Treasury Secretary Nicholas F. Brady called in the nation's top banking regulators yesterday and encouraged them to make sure that problems in the banking industry do not exacerbate a credit contraction that could slow the economy further, according to government officials.
The two-hour meeting at the Treasury was the latest sign that the Bush administration is still concerned about anecdotal reports that banks have tightened credit in response to tough examinations by banking regulators, a concern that Federal Reserve Chairman Alan Greenspan recently said might be somewhat justified.
"Everyone is trying to move in the same direction to find responsible steps the regulators can take to try to help the economy," said a senior Treasury official who attended the meeting.
President Bush added extra emphasis to the issue in his State of the Union message Tuesday night, saying, "I ... think there has been too much pessimism. Sound banks should be making sound loans now, and interest rates should be lower now."
Yesterday's meeting included Greenspan; Robert L. Clarke, comptroller of the currency; Timothy Ryan, director of the Office of Thrift Supervision; and L. William Seidman, chairman of the Federal Deposit Insurance Corp.
According to a senior Treasury official, the discussion was "more of a technical approach than a conceptual one," but it focused on regulatory issues that are crucial to the stability of major financial institutions. Topics included the disclosure of problem loans by banks, appraisals of troubled real estate and the concentration of loans in a single area -- a move that could expose an institution to local economic slumps.
It was not the first such meeting between Treasury officials and top banking regulators, but the Treasury said it indicated the administration continues to be concerned about the availability of credit to business.
Regulators have defended their standards and alleged that many banks are blaming regulators, when in fact the banks themselves have been trying to pare back risky loans.
Treasury Secretary Brady said that the administration recently has been soliciting specific examples from businesses of unfair loan rejections so that the Treasury can take their cases to regulators. "We have asked that people who have come to us with complaints that regulators are restrictive to please be precise; don't make a general statement," Brady said yesterday.

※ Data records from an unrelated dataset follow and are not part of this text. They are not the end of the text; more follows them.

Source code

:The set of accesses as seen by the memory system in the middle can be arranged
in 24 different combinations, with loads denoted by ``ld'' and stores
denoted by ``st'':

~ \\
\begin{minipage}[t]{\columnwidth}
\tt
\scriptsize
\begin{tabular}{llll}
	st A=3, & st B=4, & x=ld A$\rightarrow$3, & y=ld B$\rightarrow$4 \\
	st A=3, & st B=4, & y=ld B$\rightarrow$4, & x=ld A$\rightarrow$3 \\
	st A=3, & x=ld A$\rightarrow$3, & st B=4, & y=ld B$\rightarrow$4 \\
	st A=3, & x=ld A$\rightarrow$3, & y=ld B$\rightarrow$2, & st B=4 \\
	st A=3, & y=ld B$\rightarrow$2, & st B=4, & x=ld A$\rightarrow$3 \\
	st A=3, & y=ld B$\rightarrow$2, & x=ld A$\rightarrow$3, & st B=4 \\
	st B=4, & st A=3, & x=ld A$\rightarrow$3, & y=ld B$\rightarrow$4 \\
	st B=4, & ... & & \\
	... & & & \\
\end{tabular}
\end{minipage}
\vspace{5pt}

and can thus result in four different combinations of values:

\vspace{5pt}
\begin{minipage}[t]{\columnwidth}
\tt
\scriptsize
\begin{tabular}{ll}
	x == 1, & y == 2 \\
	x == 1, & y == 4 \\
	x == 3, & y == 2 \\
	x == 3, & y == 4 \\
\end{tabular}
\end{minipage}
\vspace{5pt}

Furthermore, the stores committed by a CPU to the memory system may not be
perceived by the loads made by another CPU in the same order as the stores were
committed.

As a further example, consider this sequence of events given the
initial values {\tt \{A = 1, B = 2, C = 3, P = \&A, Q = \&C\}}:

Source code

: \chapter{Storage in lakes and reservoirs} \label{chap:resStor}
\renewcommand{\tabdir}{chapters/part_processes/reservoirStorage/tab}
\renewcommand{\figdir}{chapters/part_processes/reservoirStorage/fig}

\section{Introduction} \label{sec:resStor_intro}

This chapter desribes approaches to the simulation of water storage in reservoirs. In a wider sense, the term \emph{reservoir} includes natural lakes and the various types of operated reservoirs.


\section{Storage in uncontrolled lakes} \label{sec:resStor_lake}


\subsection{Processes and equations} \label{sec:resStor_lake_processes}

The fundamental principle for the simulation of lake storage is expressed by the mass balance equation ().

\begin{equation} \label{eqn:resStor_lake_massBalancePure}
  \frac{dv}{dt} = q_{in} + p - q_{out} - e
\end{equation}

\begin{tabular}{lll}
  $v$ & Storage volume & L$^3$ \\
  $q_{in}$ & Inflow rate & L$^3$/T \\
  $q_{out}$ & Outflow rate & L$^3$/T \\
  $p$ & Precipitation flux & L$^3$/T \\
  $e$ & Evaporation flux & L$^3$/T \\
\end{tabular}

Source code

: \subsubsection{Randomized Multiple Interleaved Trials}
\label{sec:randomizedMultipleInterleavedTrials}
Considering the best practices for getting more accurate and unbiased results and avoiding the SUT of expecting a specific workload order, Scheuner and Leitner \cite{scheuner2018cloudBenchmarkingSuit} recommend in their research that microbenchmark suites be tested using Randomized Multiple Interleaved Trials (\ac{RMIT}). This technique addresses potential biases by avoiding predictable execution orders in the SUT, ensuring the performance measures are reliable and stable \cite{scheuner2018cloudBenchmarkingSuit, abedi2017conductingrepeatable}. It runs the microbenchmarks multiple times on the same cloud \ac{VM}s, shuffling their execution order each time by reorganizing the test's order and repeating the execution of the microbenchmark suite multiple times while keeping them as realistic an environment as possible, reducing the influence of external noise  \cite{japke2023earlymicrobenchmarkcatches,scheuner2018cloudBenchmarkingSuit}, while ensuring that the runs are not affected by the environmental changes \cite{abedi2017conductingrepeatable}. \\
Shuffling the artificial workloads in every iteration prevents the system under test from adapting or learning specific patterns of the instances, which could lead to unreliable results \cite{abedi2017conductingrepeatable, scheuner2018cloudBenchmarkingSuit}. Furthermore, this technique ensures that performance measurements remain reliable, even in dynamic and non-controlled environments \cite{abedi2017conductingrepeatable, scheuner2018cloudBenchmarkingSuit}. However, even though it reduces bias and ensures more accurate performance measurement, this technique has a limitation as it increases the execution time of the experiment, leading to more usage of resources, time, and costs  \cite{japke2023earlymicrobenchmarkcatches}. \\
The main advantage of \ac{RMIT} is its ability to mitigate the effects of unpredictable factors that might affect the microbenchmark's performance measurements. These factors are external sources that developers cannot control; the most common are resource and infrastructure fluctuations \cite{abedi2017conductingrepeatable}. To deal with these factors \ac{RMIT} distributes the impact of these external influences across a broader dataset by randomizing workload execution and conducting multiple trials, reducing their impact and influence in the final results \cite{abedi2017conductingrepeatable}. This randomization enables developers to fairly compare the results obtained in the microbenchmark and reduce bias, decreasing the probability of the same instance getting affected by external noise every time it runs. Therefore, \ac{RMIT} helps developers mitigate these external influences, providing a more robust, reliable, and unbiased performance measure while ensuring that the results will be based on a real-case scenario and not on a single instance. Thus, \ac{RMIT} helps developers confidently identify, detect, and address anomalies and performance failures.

The Treasury and Congress are hearing complaints from borrowers that banks, fearful of being second-guessed by regulators, are not only refusing to make new loans but are reluctant to renew old lines of credit, causing financing problems for otherwise healthy customers.
A senior Treasury official denied, however, that the Bush administration was using the meeting to lean on regulators to let up on banks.
"We are there simply as a catalyst," he said.
Treasury officials yesterday encouraged regulators to move quickly on credit-easing proposals already in the pipeline, such as new bank accounting rules proposed earlier this week by the Office of the Comptroller of the Currency, the agency that regulates national banks.
The OCC has suggested changing the way banks treat bad loans on their books to make it more attractive to renegotiate loans to troubled borrowers. At present, if a borrower is making part of the payments on a loan, the bank must classify the entire loan as bad. The proposed OCC rules would let the bank write off part of the loan without declaring it a total loss.
The comptroller also wants banks to voluntarily disclose more details of their loan problems. In some cases, OCC officials say, banks' loan problems may not be as bad as financial reports make them appear. Current reports, for example, do not distinguish between a loan on which no payments are being made at all and one on which the borrower is making partial payments. The bank is far less likely to suffer a loss on a borrower who is still making some payments than on a borrower who has given up entirely, but regulators now treat both loans the same.